_Work task:_
Copy every line that holds the string "using" from the data below.

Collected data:
────────────────────
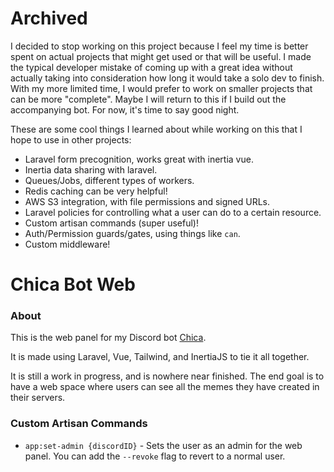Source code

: # Archived
I decided to stop working on this project because I feel my time is better spent on actual projects that might get used
or that will be useful. I made the typical developer mistake of coming up with a great idea without actually taking
into consideration how long it would take a solo dev to finish. With my more limited time, I would prefer to work on 
smaller projects that can be more "complete". Maybe I will return to this if I build out the accompanying bot. For now,
it's time to say good night.

These are some cool things I learned about while working on this that I hope to use in other projects:

- Laravel form precognition, works great with inertia vue.
- Inertia data sharing with laravel.
- Queues/Jobs, different types of workers.
- Redis caching can be very helpful!
- AWS S3 integration, with file permissions and signed URLs.
- Laravel policies for controlling what a user can do to a certain resource. 
- Custom artisan commands (super useful)!
- Auth/Permission guards/gates, using things like `can`.
- Custom middleware!

# Chica Bot Web

### About
This is the web panel for my Discord bot [Chica](https://github.com/driedsponge/chica).

It is made using Laravel, Vue, Tailwind, and InertiaJS to tie it all together.

It is still a work in progress, and is nowhere near finished. The end goal is to have a web space where users can see all the memes they have created in their servers.

### Custom Artisan Commands

- `app:set-admin {discordID}` - Sets the user as an admin for the web panel. You can add the `--revoke` flag to revert
to a normal user.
────────────────────
_Your response:_
- Auth/Permission guards/gates, using things like `can`.
It is made using Laravel, Vue, Tailwind, and InertiaJS to tie it all together.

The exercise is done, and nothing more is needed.